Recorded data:
::::

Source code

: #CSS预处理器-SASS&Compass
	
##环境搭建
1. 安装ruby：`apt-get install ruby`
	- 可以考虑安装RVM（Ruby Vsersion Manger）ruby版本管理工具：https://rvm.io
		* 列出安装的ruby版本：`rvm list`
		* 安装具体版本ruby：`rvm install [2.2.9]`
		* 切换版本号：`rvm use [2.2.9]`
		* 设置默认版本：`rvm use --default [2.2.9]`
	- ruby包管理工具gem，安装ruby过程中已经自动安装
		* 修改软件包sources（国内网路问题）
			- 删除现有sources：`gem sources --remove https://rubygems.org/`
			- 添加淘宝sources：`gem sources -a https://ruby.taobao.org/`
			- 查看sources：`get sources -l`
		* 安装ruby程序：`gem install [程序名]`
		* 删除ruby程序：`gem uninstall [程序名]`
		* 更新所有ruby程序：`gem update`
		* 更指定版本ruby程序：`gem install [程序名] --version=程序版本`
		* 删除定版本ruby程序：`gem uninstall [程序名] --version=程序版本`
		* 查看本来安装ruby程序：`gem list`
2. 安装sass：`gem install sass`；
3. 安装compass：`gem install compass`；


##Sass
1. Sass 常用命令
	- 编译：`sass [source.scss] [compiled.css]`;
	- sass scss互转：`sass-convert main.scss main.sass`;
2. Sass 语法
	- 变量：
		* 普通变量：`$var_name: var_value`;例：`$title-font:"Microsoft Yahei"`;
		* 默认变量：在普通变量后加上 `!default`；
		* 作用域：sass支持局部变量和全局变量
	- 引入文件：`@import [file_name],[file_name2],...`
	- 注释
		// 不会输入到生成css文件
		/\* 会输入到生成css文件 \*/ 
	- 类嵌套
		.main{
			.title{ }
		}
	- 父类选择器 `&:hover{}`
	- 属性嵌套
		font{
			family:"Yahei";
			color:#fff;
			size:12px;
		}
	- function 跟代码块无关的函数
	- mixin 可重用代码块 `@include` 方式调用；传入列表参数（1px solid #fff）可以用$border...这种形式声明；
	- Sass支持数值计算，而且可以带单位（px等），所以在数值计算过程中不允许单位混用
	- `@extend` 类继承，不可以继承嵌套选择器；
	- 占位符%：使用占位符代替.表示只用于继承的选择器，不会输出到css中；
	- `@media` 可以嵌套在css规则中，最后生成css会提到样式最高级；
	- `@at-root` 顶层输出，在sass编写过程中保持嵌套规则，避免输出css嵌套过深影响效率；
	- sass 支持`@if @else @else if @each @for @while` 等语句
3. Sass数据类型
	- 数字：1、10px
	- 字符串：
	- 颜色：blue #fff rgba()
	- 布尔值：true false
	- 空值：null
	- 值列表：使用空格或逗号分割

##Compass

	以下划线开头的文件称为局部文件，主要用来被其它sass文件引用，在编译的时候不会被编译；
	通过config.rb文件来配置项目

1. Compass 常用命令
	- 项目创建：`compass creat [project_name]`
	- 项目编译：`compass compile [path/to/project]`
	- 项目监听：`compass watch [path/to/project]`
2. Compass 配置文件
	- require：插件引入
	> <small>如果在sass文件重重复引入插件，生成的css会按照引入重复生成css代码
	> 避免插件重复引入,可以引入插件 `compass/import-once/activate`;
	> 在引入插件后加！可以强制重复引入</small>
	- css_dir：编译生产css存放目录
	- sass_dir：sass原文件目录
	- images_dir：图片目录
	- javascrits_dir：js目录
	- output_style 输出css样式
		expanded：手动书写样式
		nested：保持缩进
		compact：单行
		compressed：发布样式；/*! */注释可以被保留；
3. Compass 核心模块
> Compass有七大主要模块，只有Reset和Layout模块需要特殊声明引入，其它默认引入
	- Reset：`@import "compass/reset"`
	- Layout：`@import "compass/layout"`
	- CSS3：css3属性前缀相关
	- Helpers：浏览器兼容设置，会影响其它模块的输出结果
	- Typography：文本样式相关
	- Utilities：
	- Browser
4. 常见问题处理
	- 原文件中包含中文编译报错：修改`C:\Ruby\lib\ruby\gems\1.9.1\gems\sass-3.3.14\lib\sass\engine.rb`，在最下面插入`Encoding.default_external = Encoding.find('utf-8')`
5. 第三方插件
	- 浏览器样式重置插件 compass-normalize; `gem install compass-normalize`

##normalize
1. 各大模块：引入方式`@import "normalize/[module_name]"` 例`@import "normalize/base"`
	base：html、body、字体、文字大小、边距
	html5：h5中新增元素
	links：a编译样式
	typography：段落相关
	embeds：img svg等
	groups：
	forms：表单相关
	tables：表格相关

::::

TASK DETAILS
Restate the data above word for word, please.

TASK ANSWER
Source code

: #CSS预处理器-SASS&Compass
	
##环境搭建
1. 安装ruby：`apt-get install ruby`
	- 可以考虑安装RVM（Ruby Vsersion Manger）ruby版本管理工具：https://rvm.io
		* 列出安装的ruby版本：`rvm list`
		* 安装具体版本ruby：`rvm install [2.2.9]`
		* 切换版本号：`rvm use [2.2.9]`
		* 设置默认版本：`rvm use --default [2.2.9]`
	- ruby包管理工具gem，安装ruby过程中已经自动安装
		* 修改软件包sources（国内网路问题）
			- 删除现有sources：`gem sources --remove https://rubygems.org/`
			- 添加淘宝sources：`gem sources -a https://ruby.taobao.org/`
			- 查看sources：`get sources -l`
		* 安装ruby程序：`gem install [程序名]`
		* 删除ruby程序：`gem uninstall [程序名]`
		* 更新所有ruby程序：`gem update`
		* 更指定版本ruby程序：`gem install [程序名] --version=程序版本`
		* 删除定版本ruby程序：`gem uninstall [程序名] --version=程序版本`
		* 查看本来安装ruby程序：`gem list`
2. 安装sass：`gem install sass`；
3. 安装compass：`gem install compass`；


##Sass
1. Sass 常用命令
	- 编译：`sass [source.scss] [compiled.css]`;
	- sass scss互转：`sass-convert main.scss main.sass`;
2. Sass 语法
	- 变量：
		* 普通变量：`$var_name: var_value`;例：`$title-font:"Microsoft Yahei"`;
		* 默认变量：在普通变量后加上 `!default`；
		* 作用域：sass支持局部变量和全局变量
	- 引入文件：`@import [file_name],[file_name2],...`
	- 注释
		// 不会输入到生成css文件
		/\* 会输入到生成css文件 \*/ 
	- 类嵌套
		.main{
			.title{ }
		}
	- 父类选择器 `&:hover{}`
	- 属性嵌套
		font{
			family:"Yahei";
			color:#fff;
			size:12px;
		}
	- function 跟代码块无关的函数
	- mixin 可重用代码块 `@include` 方式调用；传入列表参数（1px solid #fff）可以用$border...这种形式声明；
	- Sass支持数值计算，而且可以带单位（px等），所以在数值计算过程中不允许单位混用
	- `@extend` 类继承，不可以继承嵌套选择器；
	- 占位符%：使用占位符代替.表示只用于继承的选择器，不会输出到css中；
	- `@media` 可以嵌套在css规则中，最后生成css会提到样式最高级；
	- `@at-root` 顶层输出，在sass编写过程中保持嵌套规则，避免输出css嵌套过深影响效率；
	- sass 支持`@if @else @else if @each @for @while` 等语句
3. Sass数据类型
	- 数字：1、10px
	- 字符串：
	- 颜色：blue #fff rgba()
	- 布尔值：true false
	- 空值：null
	- 值列表：使用空格或逗号分割

##Compass

	以下划线开头的文件称为局部文件，主要用来被其它sass文件引用，在编译的时候不会被编译；
	通过config.rb文件来配置项目

1. Compass 常用命令
	- 项目创建：`compass creat [project_name]`
	- 项目编译：`compass compile [path/to/project]`
	- 项目监听：`compass watch [path/to/project]`
2. Compass 配置文件
	- require：插件引入
	> <small>如果在sass文件重重复引入插件，生成的css会按照引入重复生成css代码
	> 避免插件重复引入,可以引入插件 `compass/import-once/activate`;
	> 在引入插件后加！可以强制重复引入</small>
	- css_dir：编译生产css存放目录
	- sass_dir：sass原文件目录
	- images_dir：图片目录
	- javascrits_dir：js目录
	- output_style 输出css样式
		expanded：手动书写样式
		nested：保持缩进
		compact：单行
		compressed：发布样式；/*! */注释可以被保留；
3. Compass 核心模块
> Compass有七大主要模块，只有Reset和Layout模块需要特殊声明引入，其它默认引入
	- Reset：`@import "compass/reset"`
	- Layout：`@import "compass/layout"`
	- CSS3：css3属性前缀相关
	- Helpers：浏览器兼容设置，会影响其它模块的输出结果
	- Typography：文本样式相关
	- Utilities：
	- Browser
4. 常见问题处理
	- 原文件中包含中文编译报错：修改`C:\Ruby\lib\ruby\gems\1.9.1\gems\sass-3.3.14\lib\sass\engine.rb`，在最下面插入`Encoding.default_external = Encoding.find('utf-8')`
5. 第三方插件
	- 浏览器样式重置插件 compass-normalize; `gem install compass-normalize`

##normalize
1. 各大模块：引入方式`@import "normalize/[module_name]"` 例`@import "normalize/base"`
	base：html、body、字体、文字大小、边距
	html5：h5中新增元素
	links：a编译样式
	typography：段落相关
	embeds：img svg等
	groups：
	forms：表单相关
	tables：表格相关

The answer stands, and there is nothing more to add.